Welcome to Understanding Link Analysis. The purpose of my site is to discuss the methods behind leveraging visual analytics to discover answers and patterns buried within data sets.

Visual analytics provides a proactive response to threats and risks by holistically examining information. As opposed to traditional data mining, by visualizing information, patterns of activity that run contrary to normal activity surface within very few occurances.

We can dive into thousands of insurance fraud claims to discover clusters of interrelated parties involved in a staged accident ring.

We can examine months of burglary reports to find a pattern leading back to a suspect.

With the new generation of visualization software our team is developing, we can dive into massive data sets and visually find new trends, patterns and threats that would take hours or days using conventional data mining.

The eye processes information much more rapidly when information is presented as images, this has been true since children started learning to read. As our instinct develops over time so does our ability to process complex concepts through visual identification. This is the power of visual analysis that I focus on in my site.

All information and data used in articles on this site is randomly generated with no relation to actual individuals or companies.

Visualizing Data For Analysis

For this example I am going to utilize i2's Analyst Notebook as my visual analysis software, however for the most part all visualization software follows the same rules of relationships so you should be able to apply these principals to all platforms.

In the previous article we discussed the method of querying and extracting data for visual analysis. Now we are going to take that data and import it into our visual analysis software to determine relationships between the entities in the data.

The scenario for this project is going to be the same as the example for data mining, the discovery of organized insurance fraud. In later articles I will cover other scenario's for analysis, but for this example I want to keep the same scenario as my data extract to make it easier to conceptualize.

Formatting Data For Import:

Based on the type of visualization software you utilize, you will need to properly format the data you extracted for analysis into a file compatible with your software. In this example, Analyst Notebook can accept data in .txt or excel formats for import so I am going to take my data extract and place it in excel for import.

I know that I am going to need to establish relationships between claims, people, vehicles and the associated locations for each in order to determine if related people are involved in multiple claims which would be an indicator of insurance fraud.

Looking at my data, I have extracted out filed that I need in order to create unique identifiers for each of my entities in order to establish the visual links between them:

Information about the people involved including where they live and their phone numbers

Information about the property involved

Information about the claim

Importing Your Data For Analysis:

I am ready to import my data for analysis.
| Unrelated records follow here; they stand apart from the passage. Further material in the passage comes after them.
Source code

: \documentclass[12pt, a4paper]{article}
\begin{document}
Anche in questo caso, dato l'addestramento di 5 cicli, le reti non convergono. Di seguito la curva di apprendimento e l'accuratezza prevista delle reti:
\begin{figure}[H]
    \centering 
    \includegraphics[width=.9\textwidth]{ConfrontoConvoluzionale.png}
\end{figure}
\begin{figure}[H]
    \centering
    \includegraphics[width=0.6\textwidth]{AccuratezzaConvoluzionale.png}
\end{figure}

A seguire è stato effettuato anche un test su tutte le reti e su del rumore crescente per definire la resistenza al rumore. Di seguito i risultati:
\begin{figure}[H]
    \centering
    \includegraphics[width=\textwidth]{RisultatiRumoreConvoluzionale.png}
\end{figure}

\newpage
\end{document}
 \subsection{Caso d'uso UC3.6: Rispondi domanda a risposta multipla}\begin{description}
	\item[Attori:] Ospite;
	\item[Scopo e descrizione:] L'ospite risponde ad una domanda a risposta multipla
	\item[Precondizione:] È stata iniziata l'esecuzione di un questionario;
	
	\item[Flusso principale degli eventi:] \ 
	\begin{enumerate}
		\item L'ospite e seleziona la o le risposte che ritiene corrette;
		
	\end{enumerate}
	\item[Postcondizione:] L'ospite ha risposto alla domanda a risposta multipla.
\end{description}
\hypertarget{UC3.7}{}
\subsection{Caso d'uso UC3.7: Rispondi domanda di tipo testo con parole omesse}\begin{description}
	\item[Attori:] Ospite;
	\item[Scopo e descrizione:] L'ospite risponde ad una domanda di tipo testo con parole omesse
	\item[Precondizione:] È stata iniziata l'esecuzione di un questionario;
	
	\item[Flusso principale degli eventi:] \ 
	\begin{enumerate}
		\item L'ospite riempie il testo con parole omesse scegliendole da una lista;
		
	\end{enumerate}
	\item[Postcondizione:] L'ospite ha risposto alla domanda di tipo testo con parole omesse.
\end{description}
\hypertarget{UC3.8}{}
I begin by selecting my import file in Analyst Notebook and begin the process of assigning identities and attributes to each of the entities that I am going to import.

I always start with the entity that is going to tie the most objects together, something I refer to as my pivot entity. In this case it is going to be claim as people and property and linked together through the claim. As the goal of my analysis is find the most interrelated claims, this makes the claim entity my central point of focus.

Establishing the import for the claim is fairly simple as it already has a unique identifier, the claim number. However there is additional information about the claim that I want to include as attributes such as the date of loss or the type of claim.

As illustrated in the picture, I am assigning the claim number field from my data as the identity of my claim entity and utlizing the claim loss date as my date field in the visualization. This will serve two purposes, first it will provide the information in my chart relating to the loss date and will also allow me to produce a time line off this data later if I choose.

Linked to the claim are vehicles and people. Since I am looking for interrelated claims as the basis for establishing organized insurance fraud, I am linking people to claims and vehicles to claim as opposed to linking people to vehicles.

I have four field for vehicles, the Vehicle Identification Number or VIN and the year make and model of the vehicle. From these four fields I need to create a unique identifier for my vehicle entity. A big mistake would be to make the year make and model of the vehicle the identity of the vehicle entity. This would in essence would create one 1990 Ford Taurus entity and link every claim involving this type of vehicle together. I am pretty sure that there is more then one 1990 Ford Taurus driving around in the country so I need to make sure the identity is distinct. For this reason I am going to select the VIN as the unique identifier or identity for this entity.

Now I have another issue, if I only use the VIN number as the description for this entity, it is not going to make sense to the people who are going to view my chart. No problem, I am going to use the VIN as the identity of this entity but use the year, make and model of the vehicle as the label. By doing this I still create a unique identifier for the vehicle but readers will have a simple label to tell them what the entity is.

I am going to have the same issue with people in the off chance that there is more then one person named John Smith in the State. Just like with vehicles, I am going establish a unique identity for people by using a combination of fields from my data such as First Name, Last Name and Date of Birth. For the label in my chart I am only going to use first and last name.
(All of the identifiers I used are random data not real)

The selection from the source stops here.